§ DATA EXTRACTS:
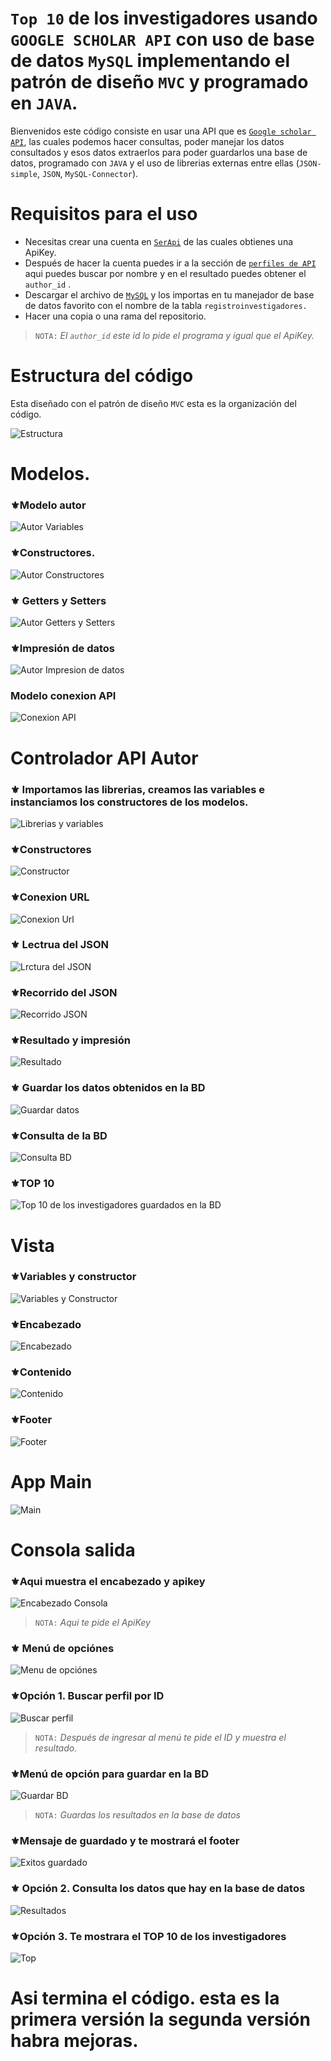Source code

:# `Top 10` de los investigadores usando `GOOGLE SCHOLAR API` con uso de base de datos `MySQL` implementando el patrón de diseño `MVC` y programado en `JAVA`.

Bienvenidos este código consiste en usar una API que es [`Google scholar API`](https://serpapi.com/google-scholar-api), las cuales podemos hacer consultas, poder manejar los datos consultados y esos datos extraerlos para poder guardarlos una base de datos, programado con `JAVA` y el uso de librerias externas entre ellas (`JSON-simple`, `JSON`, `MySQL-Connector`).

# Requisitos para el uso

- Necesitas crear una cuenta en [`SerApi`](https://serpapi.com/) de las cuales obtienes una ApiKey.
- Después de hacer la cuenta puedes ir a la sección de [`perfiles de API`](https://serpapi.com/google-scholar-profiles-api) aqui puedes buscar por nombre y en el resultado puedes obtener el `author_id` .
- Descargar el archivo de [`MySQL`](/MySQL/autor.sql) y los importas en tu manejador de base de datos favorito con el nombre de la tabla `registroinvestigadores.`
- Hacer una copia o una rama del repositorio.

> `NOTA:` <em>El `author_id` este id lo pide el programa y igual que el ApiKey.</em>

# Estructura del código

Esta diseñado con el patrón de diseño `MVC` esta es la organización del código.

![Estructura](ReadmeDOC/Estructura.png)

# Modelos.

### ⚜️Modelo autor

![Autor Variables](ReadmeDOC/autor_Variables.png)

### ⚜️Constructores.

![Autor Constructores](ReadmeDOC/autor_Constructor.png)

### ⚜️ Getters y Setters

![Autor Getters y Setters](ReadmeDOC/autor_Getters_Setters.png)

### ⚜️Impresión de datos

![Autor Impresion de datos](ReadmeDOC/autor_Impresión_datos.png)

### Modelo conexion API

![Conexion API](ReadmeDOC/conexionAPI.png)

# Controlador API Autor

### ⚜️ Importamos las librerias, creamos las variables e instanciamos los constructores de los modelos.

![Librerias y variables](ReadmeDOC/controladorAPIAutor.png)

### ⚜️Constructores

![Constructor](ReadmeDOC/controladorAPIAutor_constructor.png)

### ⚜️Conexion URL

![Conexion Url](ReadmeDOC/controladorAPiAutor_conexionURL.png)

### ⚜️ Lectrua del JSON

![Lrctura del JSON](ReadmeDOC/controladorAPiAutor_Lectura_JSON.png)

### ⚜️Recorrido del JSON

![Recorrido JSON](ReadmeDOC/controladorAPiAutor_recorrido_JSON.png)

### ⚜️Resultado y impresión

![Resultado](ReadmeDOC/controladorAPiAutor_Resultado_JSON.png)

### ⚜️ Guardar los datos obtenidos en la BD

![Guardar datos](ReadmeDOC/controladorAPiAutor_Guardar_BD.png)

### ⚜️Consulta de la BD

![Consulta BD](ReadmeDOC/controladorAPiAutor_Consulta_BD.png)

### ⚜️TOP 10

![Top 10 de los investigadores guardados en la BD](ReadmeDOC/controladorAPiAutor_TOP_BD.png)

# Vista

### ⚜️Variables y constructor

![Variables y Constructor](ReadmeDOC/Vista.png)

### ⚜️Encabezado

![Encabezado](ReadmeDOC/Vista_Encabezado.png)

### ⚜️Contenido

![Contenido](ReadmeDOC/Vista_Contenido.png)

### ⚜️Footer

![Footer](ReadmeDOC/Vista_Footer.png)

# App Main

![Main](ReadmeDOC/Main.png)

# Consola salida

### ⚜️Aqui muestra el encabezado y apikey

![Encabezado Consola](ReadmeDOC/Consola_1.png)

> `NOTA:`<em> Aqui te pide el ApiKey</em>

### ⚜️ Menú de opciónes

![Menu de opciónes](ReadmeDOC/Consola_2.png)

### ⚜️Opción 1. Buscar perfil por ID

![Buscar perfil](ReadmeDOC/Consola_3.png)

> `NOTA:` <em> Después de ingresar al menú te pide el ID y muestra el resultado.</em>

### ⚜️Menú de opción para guardar en la BD

![Guardar BD](ReadmeDOC/Consola_4.png)

> `NOTA:` <em>Guardas los resultados en la base de datos </em>

### ⚜️Mensaje de guardado y te mostrará el footer

![Exitos guardado](ReadmeDOC/Consola_5.png)

### ⚜️ Opción 2. Consulta los datos que hay en la base de datos

![Resultados](ReadmeDOC/Consola_6.png)

### ⚜️Opción 3. Te mostrara el TOP 10 de los investigadores

![Top](ReadmeDOC/Consola_7.png)

# Asi termina el código. esta es la primera versión la segunda versión habra mejoras.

§ TASK TO CARRY OUT: Search the lines above for the string "NOTA", then show every one that has it.

§ ANSWER AREA:
> `NOTA:` <em>El `author_id` este id lo pide el programa y igual que el ApiKey.</em>
> `NOTA:`<em> Aqui te pide el ApiKey</em>
> `NOTA:` <em> Después de ingresar al menú te pide el ID y muestra el resultado.</em>
> `NOTA:` <em>Guardas los resultados en la base de datos </em>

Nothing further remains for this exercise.